On a besoin d’un groupe de pression de l’industrie pour faire avancer ces questions. [...] C’est difficile de dire que l’Alberta a raté le coche, mais, plus la province s’impliquera tôt, plus elle sera compétitiv .
Un nouvel or
La décision a rendu la présidente de l’Alliance, Allison Ammeter, perplexe parce qu’elle ne voit que des avantages à investir dans le secteur.
Le marché mondial des protéines végétales représente plus de 9,6 milliards de dollars et devrait doubler d’ici 2023, selon les chiffres compilés par le gouvernement fédéral.
En plus d'être utilisées comme substituts de viande, les céréales transformées le sont de plus en plus dans les produits de beauté, l’emballage alimentaire ou même la construction.

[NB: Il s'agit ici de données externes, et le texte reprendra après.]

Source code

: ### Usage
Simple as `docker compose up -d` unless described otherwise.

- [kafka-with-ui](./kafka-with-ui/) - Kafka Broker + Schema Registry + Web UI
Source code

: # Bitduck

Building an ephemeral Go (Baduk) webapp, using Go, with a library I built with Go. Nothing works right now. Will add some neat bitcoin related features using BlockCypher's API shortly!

Les productions des pois chiches, de lentilles et de pois sont concentrées dans les trois provinces des Prairies, à l'exception des haricots, qui sont aussi produits dans le sud du Québec et de l'Ontario.
Photo : Radio-Canada
L’Alberta pourrait se tailler une place grâce à ses cultures de légumineuses existantes. Selon Mme Ammeter, si un tiers des pois cultivés en Alberta était transformé ici au lieu d’être exporté, cela représenterait 1 milliard de dollars en retombées économiques.
C’est moins une perte qu’un manque à gagner. On nous paye pour la matière brute, alors qu’on pourrait y ajouter de la valeur ici, garder des emplois, garder notre propriété intellectuelle et accroître notre produit intérieur brut
, explique-t-elle.
Le directeur du commerce de la Fondation Canada West, Carlo Dade, souligne aussi que, en investissant dans ce secteur, l’Alberta pourrait diversifier ses marchés et diminuer sa dépendance envers la Chine, qui lui a causé bien du souci par le passé.
Pourquoi ces arguments n’aboutissent-ils pas? Aucun des intervenants ne comprend. Cela me laisse perplexe, je ne comprends pas pourquoi il n’y a pas plus de volonté politique et de compréhension générale des avantages
, explique l’entrepreneur Brad Shapka.
Interrogé sur le sujet, le ministre de l’Agriculture, Devin Dreeshen, n’était pas disponible pour une entrevue. Dans un courriel, il a indiqué que la province avait déjà soutenu quatre investissements dans le secteur pour un total de 29 emplois créés et de 16 millions de dollars.
Neuf autres projets sont en discussion pour des investissements de 500 millions de dollars, selon le ministre.
Une compétition féroce
Ces chiffres font toutefois pâle figure par rapport aux investissements ailleurs, notamment à l'est de l'Alberta.
Sur le site du ministère de l’Agriculture du Manitoba, la province vante sa stratégie établie en 2019 pour le développement des protéines animales comme végétales.
La politique est payante. Le géant français des ingrédients d’origine végétale Roquette y construit la plus grande usine de transformation de pois au monde pour 600 millions de dollars.
La Saskatchewan, elle, abrite la supergrappe fédérale des industries des protéines du Canada. La compagnie Cargill y a aussi annoncé une usine de transformation du canola pour 350 millions de dollars.

Transformer les légumineuses en substitut de viande ou en emballage compostable pourrait être une nouvelle source de diversification économique.
Photo : iStock
Selon Mme Ammeter, la province devrait s’inspirer de ses voisins en commençant par établir une stratégie de développement des protéines.
Le simple fait de montrer son soutien fait avancer les choses. Mais cela envoie aussi le message aux municipalités qu'elles doivent changer leur règlement pour faciliter l’installation d’usines. Cela envoie un signal en matière d'infrastructures pour une coordination entre l’électricité, l’eau, les routes… pour que tout tende vers le même but
, explique-t-elle.
Une stratégie provinciale aiderait également à unifier l’industrie plutôt que de garder les divisions actuelles entre protéine animale et végétale, selon M. Dade.
Des crédits d’impôt ciblés pourraient également être plus efficaces que la réduction actuelle de l’impôt sur les sociétés, ajoute Mme Ammeter.
Il devient urgent d'agir parce que, selon elle, dans moins de cinq ans, l’Alberta aura perdu une bonne occasion.